Je devais reprendre mon travail chez Vignes le lendemain. J'étais de plus en plus désemparé. J'allais connaître une nouvelle face de ma solitude. Alors l'idée me vint d'aller au cimetière. C'était la fin de l'après-midi, pendant ce moment émouvant où le soleil, sans perdre de son éclat, semble tremper dans un bain de fraîcheur. Les gestes s'adoucissent et les bruits se feutrent. Je marchais d'un pas sans pensées. Marco, le chien de mon frère, me suivait. C'est un gros chien jaune, croisé saint-Bernard et je ne sais pas quoi. J'arrive devant la tombe d'Anna, toute fraîche comme un labour, je m'assieds sur une grosse pierre et Marco pose sa grosse tête sur mon genou. Il avait des yeux mous et humides, pareils à des dedans de raisins. Des mouches couraient autour de ses yeux comme si elles hésitaient à s'y baigner, et Marco faisait des mouvements de bilboquet avec son museau pour les chasser et les happer. Ses dents claquaient à vide. Le soir commençait. Alors je me dis que la vie était bonne à boire, et insensiblement ma douleur s'éloigna comme s'éloigne un rivage.
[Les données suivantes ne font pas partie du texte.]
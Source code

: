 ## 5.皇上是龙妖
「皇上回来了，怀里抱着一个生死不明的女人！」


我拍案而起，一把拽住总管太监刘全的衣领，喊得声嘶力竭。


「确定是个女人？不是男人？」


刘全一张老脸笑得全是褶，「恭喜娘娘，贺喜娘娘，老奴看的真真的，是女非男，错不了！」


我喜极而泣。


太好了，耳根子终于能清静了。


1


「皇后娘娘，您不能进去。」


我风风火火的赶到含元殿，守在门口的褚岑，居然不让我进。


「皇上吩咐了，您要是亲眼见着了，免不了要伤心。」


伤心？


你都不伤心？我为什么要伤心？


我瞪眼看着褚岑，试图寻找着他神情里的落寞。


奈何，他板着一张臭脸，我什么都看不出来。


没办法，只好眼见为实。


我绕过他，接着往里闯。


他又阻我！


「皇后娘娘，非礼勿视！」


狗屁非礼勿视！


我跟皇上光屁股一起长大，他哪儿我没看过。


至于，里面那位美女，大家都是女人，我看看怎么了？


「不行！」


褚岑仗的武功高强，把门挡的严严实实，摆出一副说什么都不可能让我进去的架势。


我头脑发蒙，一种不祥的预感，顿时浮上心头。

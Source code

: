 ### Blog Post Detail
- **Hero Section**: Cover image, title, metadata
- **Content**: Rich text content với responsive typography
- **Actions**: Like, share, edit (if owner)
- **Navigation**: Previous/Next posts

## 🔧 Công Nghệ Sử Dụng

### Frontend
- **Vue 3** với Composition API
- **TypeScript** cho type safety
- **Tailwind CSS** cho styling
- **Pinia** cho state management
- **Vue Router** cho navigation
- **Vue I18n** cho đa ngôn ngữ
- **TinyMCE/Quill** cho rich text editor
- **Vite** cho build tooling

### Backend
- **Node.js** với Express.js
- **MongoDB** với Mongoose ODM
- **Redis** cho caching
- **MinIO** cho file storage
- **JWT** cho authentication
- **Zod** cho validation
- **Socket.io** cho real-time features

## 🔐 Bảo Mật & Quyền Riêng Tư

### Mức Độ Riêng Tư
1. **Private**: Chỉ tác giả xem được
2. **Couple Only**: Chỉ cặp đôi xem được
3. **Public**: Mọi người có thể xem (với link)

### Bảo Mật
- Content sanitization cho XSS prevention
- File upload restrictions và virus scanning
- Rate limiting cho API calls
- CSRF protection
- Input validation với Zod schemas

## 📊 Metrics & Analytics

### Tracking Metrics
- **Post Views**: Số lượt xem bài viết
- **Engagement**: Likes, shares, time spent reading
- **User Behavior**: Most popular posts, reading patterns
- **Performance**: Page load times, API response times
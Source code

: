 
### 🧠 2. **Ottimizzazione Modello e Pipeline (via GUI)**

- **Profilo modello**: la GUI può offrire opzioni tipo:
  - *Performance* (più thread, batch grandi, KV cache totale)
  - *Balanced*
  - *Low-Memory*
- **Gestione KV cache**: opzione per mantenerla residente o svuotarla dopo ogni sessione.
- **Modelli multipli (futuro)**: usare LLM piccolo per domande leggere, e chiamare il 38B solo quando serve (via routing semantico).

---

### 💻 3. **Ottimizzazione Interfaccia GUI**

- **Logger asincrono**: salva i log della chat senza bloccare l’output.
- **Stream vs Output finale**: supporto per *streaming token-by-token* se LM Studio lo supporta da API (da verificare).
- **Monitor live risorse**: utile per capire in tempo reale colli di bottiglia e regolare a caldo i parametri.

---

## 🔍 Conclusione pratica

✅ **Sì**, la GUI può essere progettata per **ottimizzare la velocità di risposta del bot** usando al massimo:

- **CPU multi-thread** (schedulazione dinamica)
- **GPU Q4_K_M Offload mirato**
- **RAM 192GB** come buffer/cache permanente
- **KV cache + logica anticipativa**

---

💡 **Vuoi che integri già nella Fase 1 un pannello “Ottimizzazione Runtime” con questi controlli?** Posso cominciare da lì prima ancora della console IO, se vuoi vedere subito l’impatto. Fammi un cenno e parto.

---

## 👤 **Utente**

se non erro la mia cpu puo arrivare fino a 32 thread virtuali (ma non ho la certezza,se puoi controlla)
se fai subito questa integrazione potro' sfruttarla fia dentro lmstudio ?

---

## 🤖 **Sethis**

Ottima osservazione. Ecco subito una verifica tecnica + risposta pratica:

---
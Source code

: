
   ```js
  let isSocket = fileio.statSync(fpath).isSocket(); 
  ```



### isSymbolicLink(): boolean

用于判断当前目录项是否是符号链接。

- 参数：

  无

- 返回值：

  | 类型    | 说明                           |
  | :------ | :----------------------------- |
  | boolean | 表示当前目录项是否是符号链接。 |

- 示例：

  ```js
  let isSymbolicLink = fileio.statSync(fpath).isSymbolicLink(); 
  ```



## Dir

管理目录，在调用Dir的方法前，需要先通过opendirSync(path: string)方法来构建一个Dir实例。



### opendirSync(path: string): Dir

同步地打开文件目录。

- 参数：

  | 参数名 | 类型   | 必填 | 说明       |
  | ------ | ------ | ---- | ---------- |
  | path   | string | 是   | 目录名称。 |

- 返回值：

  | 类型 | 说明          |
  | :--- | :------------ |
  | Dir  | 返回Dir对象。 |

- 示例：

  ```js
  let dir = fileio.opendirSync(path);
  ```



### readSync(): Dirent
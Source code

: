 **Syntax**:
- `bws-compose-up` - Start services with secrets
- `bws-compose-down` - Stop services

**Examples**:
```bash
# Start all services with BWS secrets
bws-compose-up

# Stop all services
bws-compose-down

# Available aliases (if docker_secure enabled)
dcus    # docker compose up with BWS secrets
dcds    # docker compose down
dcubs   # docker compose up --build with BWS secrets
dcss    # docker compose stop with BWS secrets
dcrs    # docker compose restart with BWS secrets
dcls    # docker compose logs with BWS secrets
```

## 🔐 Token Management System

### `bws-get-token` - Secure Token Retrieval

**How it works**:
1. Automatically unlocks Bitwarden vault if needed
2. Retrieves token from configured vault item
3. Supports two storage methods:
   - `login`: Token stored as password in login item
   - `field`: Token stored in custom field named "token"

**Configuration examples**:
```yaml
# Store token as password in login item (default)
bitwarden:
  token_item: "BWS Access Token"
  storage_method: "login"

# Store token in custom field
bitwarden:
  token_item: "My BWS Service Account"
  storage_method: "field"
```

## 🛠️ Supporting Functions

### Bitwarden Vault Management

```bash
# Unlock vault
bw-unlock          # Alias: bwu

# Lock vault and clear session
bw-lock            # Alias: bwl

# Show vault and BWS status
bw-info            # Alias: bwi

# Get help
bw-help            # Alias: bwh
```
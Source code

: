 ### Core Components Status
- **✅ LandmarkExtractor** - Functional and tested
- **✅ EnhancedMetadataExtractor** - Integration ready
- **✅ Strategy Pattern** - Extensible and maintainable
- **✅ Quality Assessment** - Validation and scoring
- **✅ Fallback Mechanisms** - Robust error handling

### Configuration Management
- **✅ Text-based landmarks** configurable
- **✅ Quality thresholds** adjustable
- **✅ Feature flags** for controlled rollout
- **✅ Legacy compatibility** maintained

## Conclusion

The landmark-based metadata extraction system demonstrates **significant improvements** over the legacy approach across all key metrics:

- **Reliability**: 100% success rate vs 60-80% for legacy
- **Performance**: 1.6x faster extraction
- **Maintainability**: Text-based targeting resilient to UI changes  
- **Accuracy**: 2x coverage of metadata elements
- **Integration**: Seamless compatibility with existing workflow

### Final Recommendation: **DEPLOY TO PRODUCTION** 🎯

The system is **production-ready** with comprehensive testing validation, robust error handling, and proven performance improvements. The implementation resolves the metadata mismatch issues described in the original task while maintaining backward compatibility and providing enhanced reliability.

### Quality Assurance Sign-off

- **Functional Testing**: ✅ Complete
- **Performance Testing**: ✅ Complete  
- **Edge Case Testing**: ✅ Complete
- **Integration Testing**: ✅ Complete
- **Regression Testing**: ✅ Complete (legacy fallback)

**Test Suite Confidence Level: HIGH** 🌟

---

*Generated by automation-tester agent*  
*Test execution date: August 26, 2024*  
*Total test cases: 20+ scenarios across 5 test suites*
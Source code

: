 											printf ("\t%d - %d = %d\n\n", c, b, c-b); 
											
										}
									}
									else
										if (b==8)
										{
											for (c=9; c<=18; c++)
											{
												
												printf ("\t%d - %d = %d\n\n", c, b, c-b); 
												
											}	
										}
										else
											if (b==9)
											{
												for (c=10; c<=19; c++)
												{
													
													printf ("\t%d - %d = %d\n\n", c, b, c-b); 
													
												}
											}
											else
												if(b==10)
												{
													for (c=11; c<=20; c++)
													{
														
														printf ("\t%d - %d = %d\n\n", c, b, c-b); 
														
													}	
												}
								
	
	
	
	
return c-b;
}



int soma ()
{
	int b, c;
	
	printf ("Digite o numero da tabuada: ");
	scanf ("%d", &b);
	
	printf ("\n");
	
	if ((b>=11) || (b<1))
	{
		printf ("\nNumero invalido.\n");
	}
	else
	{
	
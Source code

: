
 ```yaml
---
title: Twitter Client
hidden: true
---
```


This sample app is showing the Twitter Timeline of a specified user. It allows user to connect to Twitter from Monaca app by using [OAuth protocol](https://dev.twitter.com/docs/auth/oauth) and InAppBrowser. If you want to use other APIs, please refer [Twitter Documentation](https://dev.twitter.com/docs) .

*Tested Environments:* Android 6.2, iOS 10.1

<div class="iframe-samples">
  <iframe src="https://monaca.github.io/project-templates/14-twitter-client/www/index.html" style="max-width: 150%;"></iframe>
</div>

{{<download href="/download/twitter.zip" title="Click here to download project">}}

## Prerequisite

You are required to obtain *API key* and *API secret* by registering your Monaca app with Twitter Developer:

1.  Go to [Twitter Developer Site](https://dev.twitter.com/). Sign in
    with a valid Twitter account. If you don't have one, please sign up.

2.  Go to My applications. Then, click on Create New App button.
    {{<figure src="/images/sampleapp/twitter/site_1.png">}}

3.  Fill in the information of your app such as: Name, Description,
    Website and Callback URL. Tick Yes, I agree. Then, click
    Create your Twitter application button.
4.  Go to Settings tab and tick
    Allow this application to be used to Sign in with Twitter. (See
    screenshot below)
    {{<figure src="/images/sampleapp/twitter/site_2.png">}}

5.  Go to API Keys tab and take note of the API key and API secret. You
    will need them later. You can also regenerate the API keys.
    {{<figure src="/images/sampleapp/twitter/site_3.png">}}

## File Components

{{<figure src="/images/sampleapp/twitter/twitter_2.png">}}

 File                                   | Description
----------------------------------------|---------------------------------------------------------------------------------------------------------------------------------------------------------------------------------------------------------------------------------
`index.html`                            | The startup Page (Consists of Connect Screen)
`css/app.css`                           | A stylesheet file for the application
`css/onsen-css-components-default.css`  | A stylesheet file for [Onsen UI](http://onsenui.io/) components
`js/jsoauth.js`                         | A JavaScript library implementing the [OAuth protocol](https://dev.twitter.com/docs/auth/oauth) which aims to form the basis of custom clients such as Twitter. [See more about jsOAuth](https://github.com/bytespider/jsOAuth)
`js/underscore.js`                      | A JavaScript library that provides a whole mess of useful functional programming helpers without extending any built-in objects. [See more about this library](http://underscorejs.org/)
Je regardais les couronnes entassées sur le morceau de terre d'Anna. Et j'en aperçus une qui me fit bondir. « De la part de l'Entreprise Vignes. » L'étiquette était restée auprès des perles. Alors, en foule, pressées, hurlantes, des pensées me viennent : là-bas, dans les bureaux de l'entreprise, ils ont fait la quête : « Pour la couronne à Leroy, que sa femme est morte », a dit le portier Justin. Je connais. Il a promené son tronc sous le nez de tous les employés. Alors Philibert… Alors Philibert, avec sa grosse sale gueule, ses yeux de canard, et la navrance de sa viande serrée, Philibert a dû tirer son portefeuille et donner vingt francs — le prix d'une piaule à l'hôtel — pour la couronne d'Anna.
La haine, enfin, la véritable haine me galvanise. Je sors en courant du cimetière. Marco me suit, les mouches suivent Marco. On s'en va, tous à la queue leu leu, derrière la vengeance.
* * *
Je passai une nuit réconfortante. Ma rage me fortifiait. J'en voulais à Anna d'être morte avant que je ne me sois vengé. Je comprenais brusquement ma complaisance devant sa tromperie. Elle vivait, Philibert vivait, je vivais. L'idée d'une mort ne me venait pas. Tout était possible, comprenez-vous ? J'avais le temps : j'avais nos trois vies devant moi. J'avais l'éternité de la vengeance. Obscurément, j'attendais mon heure ; ma soi-disant indifférence était comme un raffinement de cruauté. Je me laissais lentement fermenter au contact de ce levain qu'est la haine. Et puis, soudain, plus rien. Anna était morte, et alors je me trouvais à jamais trompé. Trompé par une tombe !
Toute la nuit je cherchai une solution pour sortir de cette impasse.